From James Olney's "'I was born': Slave Narratives, Their Status as Autobiography and as Literature" and other essays in The Slave's Narrative, ed. Charles T. Davis and Henry Louis Gates, Jr. (New York, 1985).
Note: Olney's essay has a great deal more information than this and should be read in its entirety.
The following appears on pp. 152-153.
The conventions for slave narratives were so early and so firmly established that one can imagine a sort of master outline drawn from the great narratives and guiding the lesser ones.
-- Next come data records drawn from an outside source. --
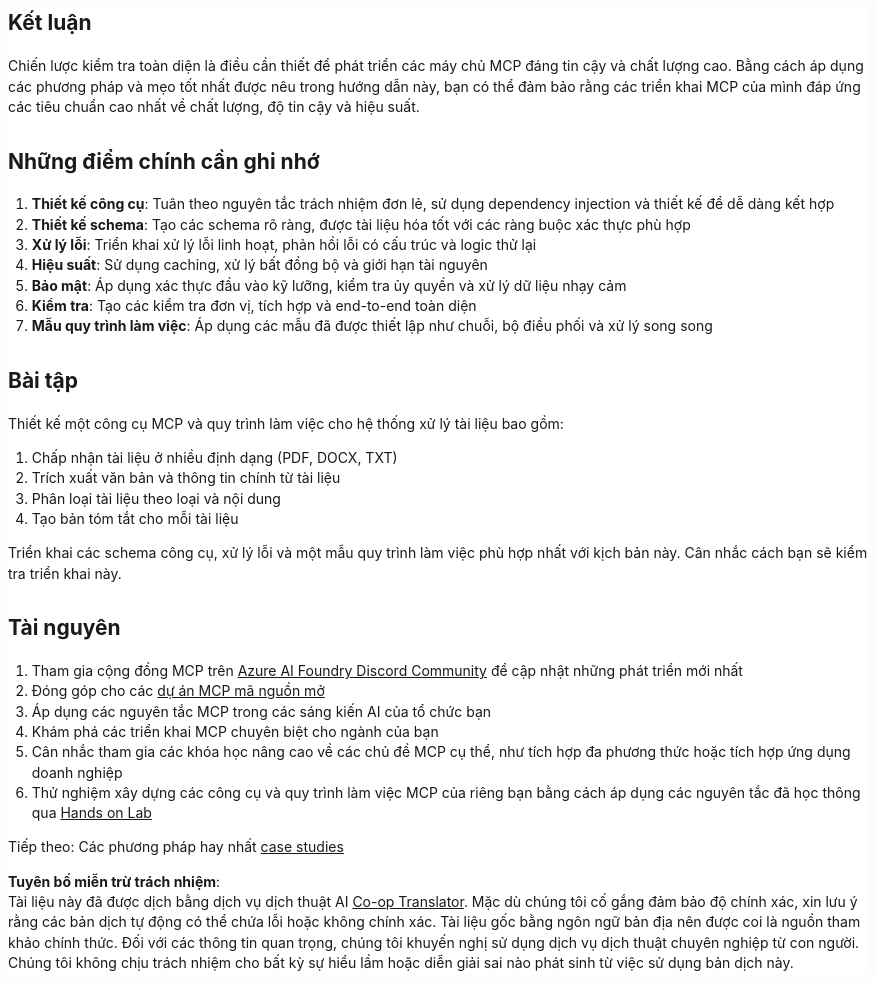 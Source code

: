 ## Kết luận

Chiến lược kiểm tra toàn diện là điều cần thiết để phát triển các máy chủ MCP đáng tin cậy và chất lượng cao. Bằng cách áp dụng các phương pháp và mẹo tốt nhất được nêu trong hướng dẫn này, bạn có thể đảm bảo rằng các triển khai MCP của mình đáp ứng các tiêu chuẩn cao nhất về chất lượng, độ tin cậy và hiệu suất.

## Những điểm chính cần ghi nhớ

1. **Thiết kế công cụ**: Tuân theo nguyên tắc trách nhiệm đơn lẻ, sử dụng dependency injection và thiết kế để dễ dàng kết hợp  
2. **Thiết kế schema**: Tạo các schema rõ ràng, được tài liệu hóa tốt với các ràng buộc xác thực phù hợp  
3. **Xử lý lỗi**: Triển khai xử lý lỗi linh hoạt, phản hồi lỗi có cấu trúc và logic thử lại  
4. **Hiệu suất**: Sử dụng caching, xử lý bất đồng bộ và giới hạn tài nguyên  
5. **Bảo mật**: Áp dụng xác thực đầu vào kỹ lưỡng, kiểm tra ủy quyền và xử lý dữ liệu nhạy cảm  
6. **Kiểm tra**: Tạo các kiểm tra đơn vị, tích hợp và end-to-end toàn diện  
7. **Mẫu quy trình làm việc**: Áp dụng các mẫu đã được thiết lập như chuỗi, bộ điều phối và xử lý song song  

## Bài tập

Thiết kế một công cụ MCP và quy trình làm việc cho hệ thống xử lý tài liệu bao gồm:  

1. Chấp nhận tài liệu ở nhiều định dạng (PDF, DOCX, TXT)  
2. Trích xuất văn bản và thông tin chính từ tài liệu  
3. Phân loại tài liệu theo loại và nội dung  
4. Tạo bản tóm tắt cho mỗi tài liệu  

Triển khai các schema công cụ, xử lý lỗi và một mẫu quy trình làm việc phù hợp nhất với kịch bản này. Cân nhắc cách bạn sẽ kiểm tra triển khai này.

## Tài nguyên

1. Tham gia cộng đồng MCP trên [Azure AI Foundry Discord Community](https://aka.ms/foundrydevs) để cập nhật những phát triển mới nhất  
2. Đóng góp cho các [dự án MCP mã nguồn mở](https://github.com/modelcontextprotocol)  
3. Áp dụng các nguyên tắc MCP trong các sáng kiến AI của tổ chức bạn  
4. Khám phá các triển khai MCP chuyên biệt cho ngành của bạn  
5. Cân nhắc tham gia các khóa học nâng cao về các chủ đề MCP cụ thể, như tích hợp đa phương thức hoặc tích hợp ứng dụng doanh nghiệp  
6. Thử nghiệm xây dựng các công cụ và quy trình làm việc MCP của riêng bạn bằng cách áp dụng các nguyên tắc đã học thông qua [Hands on Lab](../10-StreamliningAIWorkflowsBuildingAnMCPServerWithAIToolkit/README.md)  

Tiếp theo: Các phương pháp hay nhất [case studies](../09-CaseStudy/README.md)  

**Tuyên bố miễn trừ trách nhiệm**:  
Tài liệu này đã được dịch bằng dịch vụ dịch thuật AI [Co-op Translator](https://github.com/Azure/co-op-translator). Mặc dù chúng tôi cố gắng đảm bảo độ chính xác, xin lưu ý rằng các bản dịch tự động có thể chứa lỗi hoặc không chính xác. Tài liệu gốc bằng ngôn ngữ bản địa nên được coi là nguồn tham khảo chính thức. Đối với các thông tin quan trọng, chúng tôi khuyến nghị sử dụng dịch vụ dịch thuật chuyên nghiệp từ con người. Chúng tôi không chịu trách nhiệm cho bất kỳ sự hiểu lầm hoặc diễn giải sai nào phát sinh từ việc sử dụng bản dịch này. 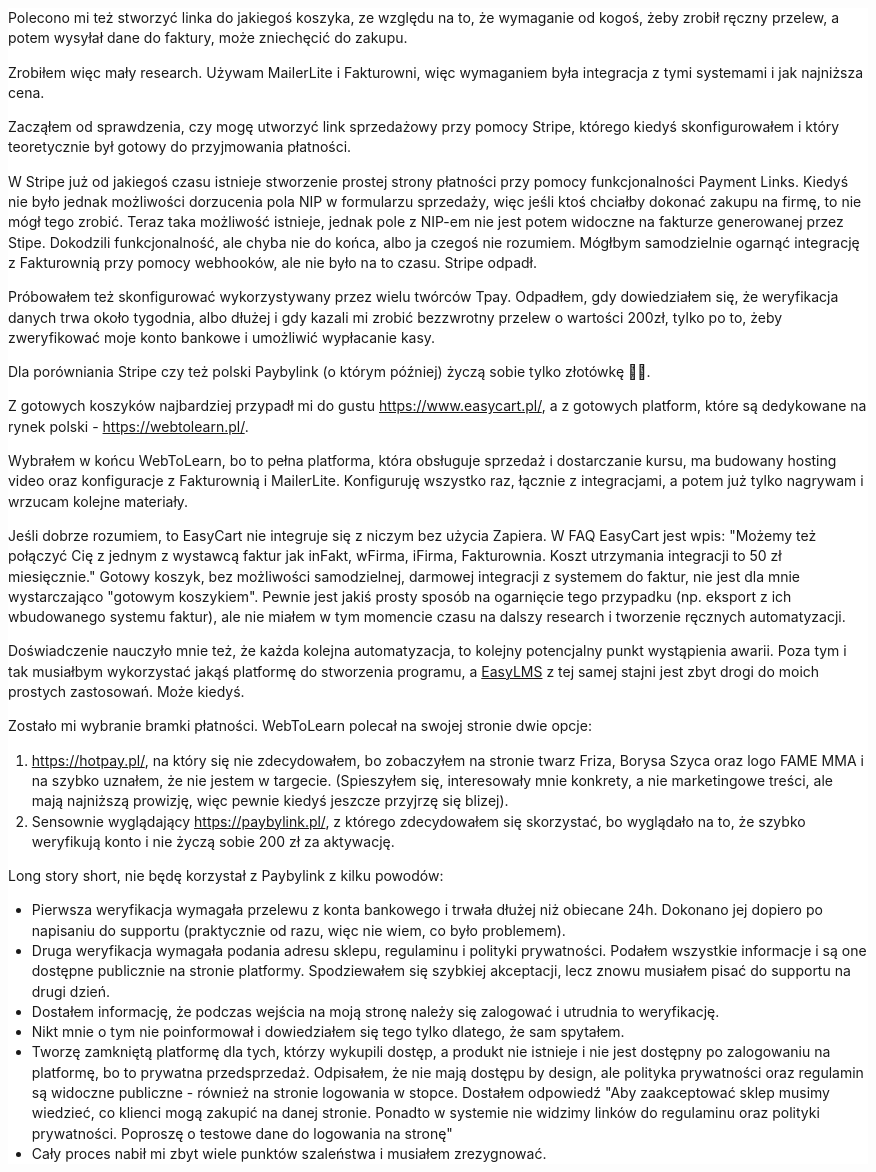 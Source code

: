 Polecono mi też stworzyć linka do jakiegoś koszyka, ze względu na to, że wymaganie od kogoś, żeby zrobił ręczny przelew, a potem wysyłał dane do faktury, może zniechęcić do zakupu.

Zrobiłem więc mały research. Używam MailerLite i Fakturowni, więc wymaganiem była integracja z tymi systemami i jak najniższa cena.

Zacząłem od sprawdzenia, czy mogę utworzyć link sprzedażowy przy pomocy Stripe, którego kiedyś skonfigurowałem i który teoretycznie był gotowy do przyjmowania płatności.

W Stripe już od jakiegoś czasu istnieje stworzenie prostej strony płatności przy pomocy funkcjonalności Payment Links. Kiedyś nie było jednak możliwości dorzucenia pola NIP w formularzu sprzedaży, więc jeśli ktoś chciałby dokonać zakupu na firmę, to nie mógł tego zrobić.
Teraz taka możliwość istnieje, jednak pole z NIP-em nie jest potem widoczne na fakturze generowanej przez Stipe. Dokodzili funkcjonalność, ale chyba nie do końca, albo ja czegoś nie rozumiem. Mógłbym samodzielnie ogarnąć integrację z Fakturownią przy pomocy webhooków, ale nie było na to czasu. Stripe odpadł.

Próbowałem też skonfigurować wykorzystywany przez wielu twórców Tpay. Odpadłem, gdy dowiedziałem się, że weryfikacja danych trwa około tygodnia, albo dłużej i gdy kazali mi zrobić bezzwrotny przelew o wartości 200zł, tylko po to, żeby zweryfikować moje konto bankowe i umożliwić wypłacanie kasy.

Dla porówniania Stripe czy też polski Paybylink (o którym później) życzą sobie tylko złotówkę 🤷‍♂️.

Z gotowych koszyków najbardziej przypadł mi do gustu https://www.easycart.pl/, a z gotowych platform, które są dedykowane na rynek polski - https://webtolearn.pl/.

Wybrałem w końcu WebToLearn, bo to pełna platforma, która obsługuje sprzedaż i dostarczanie kursu, ma budowany hosting video oraz konfiguracje z Fakturownią i MailerLite. Konfiguruję wszystko raz, łącznie z integracjami, a potem już tylko nagrywam i wrzucam kolejne materiały.

Jeśli dobrze rozumiem, to EasyCart nie integruje się z niczym bez użycia Zapiera. W FAQ EasyCart jest wpis: "Możemy też połączyć Cię z jednym z wystawcą faktur jak inFakt, wFirma, iFirma, Fakturownia. Koszt utrzymania integracji to 50 zł miesięcznie."
Gotowy koszyk, bez możliwości samodzielnej, darmowej integracji z systemem do faktur, nie jest dla mnie wystarczająco "gotowym koszykiem". Pewnie jest jakiś prosty sposób na ogarnięcie tego przypadku (np. eksport z ich wbudowanego systemu faktur), ale nie miałem w tym momencie czasu na dalszy research i tworzenie ręcznych automatyzacji.

Doświadczenie nauczyło mnie też, że każda kolejna automatyzacja, to kolejny potencjalny punkt wystąpienia awarii. Poza tym i tak musiałbym wykorzystać jakąś platformę do stworzenia programu, a [EasyLMS](https://www.easylms.pl/) z tej samej stajni jest zbyt drogi do moich prostych zastosowań. Może kiedyś.

Zostało mi wybranie bramki płatności. WebToLearn polecał na swojej stronie dwie opcje:

1. https://hotpay.pl/, na który się nie zdecydowałem, bo zobaczyłem na stronie twarz Friza, Borysa Szyca oraz logo FAME MMA i na szybko uznałem, że nie jestem w targecie. (Spieszyłem się, interesowały mnie konkrety, a nie marketingowe treści, ale mają najniższą prowizję, więc pewnie kiedyś jeszcze przyjrzę się blizej).
1. Sensownie wyglądający https://paybylink.pl/, z którego zdecydowałem się skorzystać, bo wyglądało na to, że szybko weryfikują konto i nie życzą sobie 200 zł za aktywację.

Long story short, nie będę korzystał z Paybylink z kilku powodów:

- Pierwsza weryfikacja wymagała przelewu z konta bankowego i trwała dłużej niż obiecane 24h. Dokonano jej dopiero po napisaniu do supportu (praktycznie od razu, więc nie wiem, co było problemem).
- Druga weryfikacja wymagała podania adresu sklepu, regulaminu i polityki prywatności. Podałem wszystkie informacje i są one dostępne publicznie na stronie platformy. Spodziewałem się szybkiej akceptacji, lecz znowu musiałem pisać do supportu na drugi dzień.
- Dostałem informację, że podczas wejścia na moją stronę należy się zalogować i utrudnia to weryfikację.
- Nikt mnie o tym nie poinformował i dowiedziałem się tego tylko dlatego, że sam spytałem.
- Tworzę zamkniętą platformę dla tych, którzy wykupili dostęp, a produkt nie istnieje i nie jest dostępny po zalogowaniu na platformę, bo to prywatna przedsprzedaż. Odpisałem, że nie mają dostępu by design, ale polityka prywatności oraz regulamin są widoczne publiczne - również na stronie logowania w stopce. Dostałem odpowiedź "Aby zaakceptować sklep musimy wiedzieć, co klienci mogą zakupić na danej stronie. Ponadto w systemie nie widzimy linków do regulaminu oraz polityki prywatności. Poproszę o testowe dane do logowania na stronę"
- Cały proces nabił mi zbyt wiele punktów szaleństwa i musiałem zrezygnować. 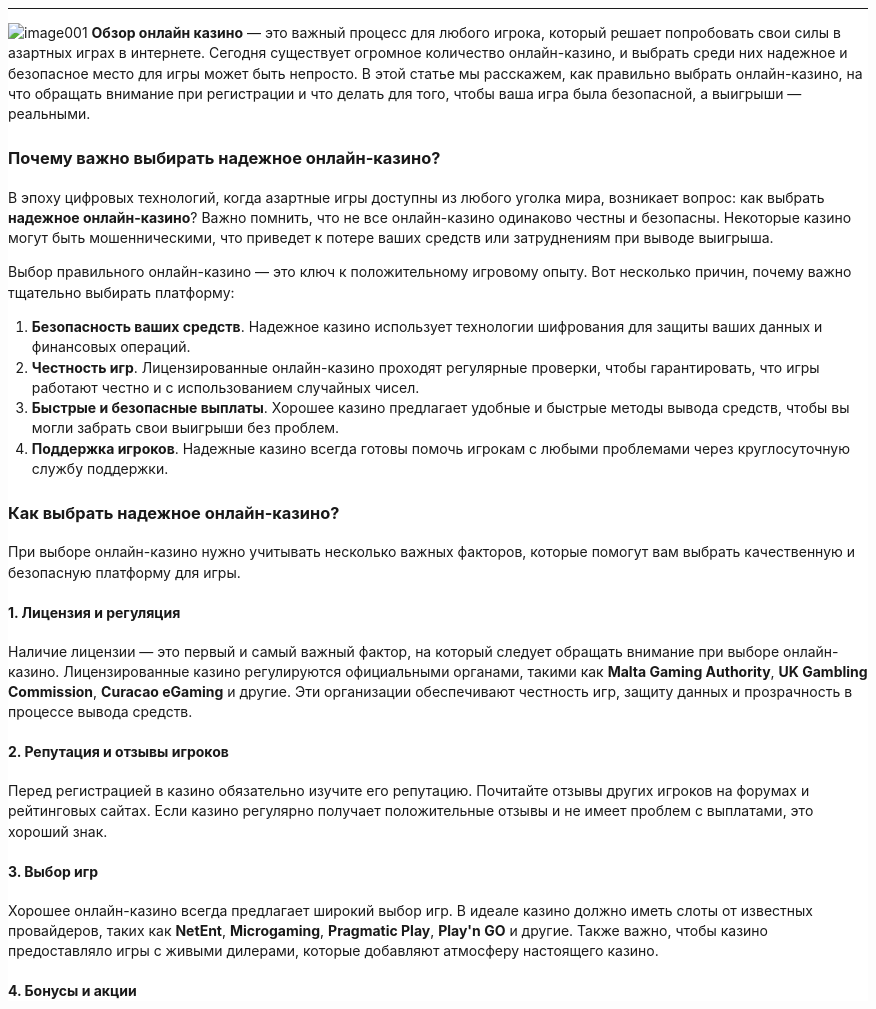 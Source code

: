 ***

![image001](https://github.com/user-attachments/assets/e97cacd0-dc02-40db-8b9b-1dd8dce8c385)
**Обзор онлайн казино** — это важный процесс для любого игрока, который решает попробовать свои силы в азартных играх в интернете. Сегодня существует огромное количество онлайн-казино, и выбрать среди них надежное и безопасное место для игры может быть непросто. В этой статье мы расскажем, как правильно выбрать онлайн-казино, на что обращать внимание при регистрации и что делать для того, чтобы ваша игра была безопасной, а выигрыши — реальными.

### Почему важно выбирать надежное онлайн-казино?

В эпоху цифровых технологий, когда азартные игры доступны из любого уголка мира, возникает вопрос: как выбрать **надежное онлайн-казино**? Важно помнить, что не все онлайн-казино одинаково честны и безопасны. Некоторые казино могут быть мошенническими, что приведет к потере ваших средств или затруднениям при выводе выигрыша.

Выбор правильного онлайн-казино — это ключ к положительному игровому опыту. Вот несколько причин, почему важно тщательно выбирать платформу:

1. **Безопасность ваших средств**. Надежное казино использует технологии шифрования для защиты ваших данных и финансовых операций.
2. **Честность игр**. Лицензированные онлайн-казино проходят регулярные проверки, чтобы гарантировать, что игры работают честно и с использованием случайных чисел.
3. **Быстрые и безопасные выплаты**. Хорошее казино предлагает удобные и быстрые методы вывода средств, чтобы вы могли забрать свои выигрыши без проблем.
4. **Поддержка игроков**. Надежные казино всегда готовы помочь игрокам с любыми проблемами через круглосуточную службу поддержки.

### Как выбрать надежное онлайн-казино?

При выборе онлайн-казино нужно учитывать несколько важных факторов, которые помогут вам выбрать качественную и безопасную платформу для игры.

#### 1. Лицензия и регуляция

Наличие лицензии — это первый и самый важный фактор, на который следует обращать внимание при выборе онлайн-казино. Лицензированные казино регулируются официальными органами, такими как **Malta Gaming Authority**, **UK Gambling Commission**, **Curacao eGaming** и другие. Эти организации обеспечивают честность игр, защиту данных и прозрачность в процессе вывода средств.

#### 2. Репутация и отзывы игроков

Перед регистрацией в казино обязательно изучите его репутацию. Почитайте отзывы других игроков на форумах и рейтинговых сайтах. Если казино регулярно получает положительные отзывы и не имеет проблем с выплатами, это хороший знак.

#### 3. Выбор игр

Хорошее онлайн-казино всегда предлагает широкий выбор игр. В идеале казино должно иметь слоты от известных провайдеров, таких как **NetEnt**, **Microgaming**, **Pragmatic Play**, **Play'n GO** и другие. Также важно, чтобы казино предоставляло игры с живыми дилерами, которые добавляют атмосферу настоящего казино.

#### 4. Бонусы и акции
Such an outline would look something like this:
A. An engraved portrait, signed by the narrator.
B. A title page that includes the claim, as an integral part of the title, "Written by Himself" (or some close variant: "Written from a statement of Facts Made by Himself"; or "Written by a Friend, as Related to Him by Brother Jones"; etc.).
C. A handful of testimonials and/or one or more prefaces or introductions written either by a white abolitionist friend of the narrator (William Lloyd Garrison, Wendell Phillips) or by a white amanuensis/editor/author actually responsible for the text (John Greenleaf Whittier, David Wilson, Louis Alexis Chamerovzow), in the course of which preface the reader is told that the narrative is a "plain,unvarnished tale" and that naught "has been set down in malice, nothing exaggerated, nothing drawn from the imagination"--indeed, the tale, it is claimed, understates the horrors of slavery.
D. A poetic epigraph, by preference from William Cowper.
E. The actual narrative:
F. An appendix or appendices composed of documentary material--bills of sale, details of purchase from slavery, newspaper items--,further reflections on slavery, sermons, anti-slavery speeches, poems, appeals to the reader of rfunds and moral support in the battle against slavery.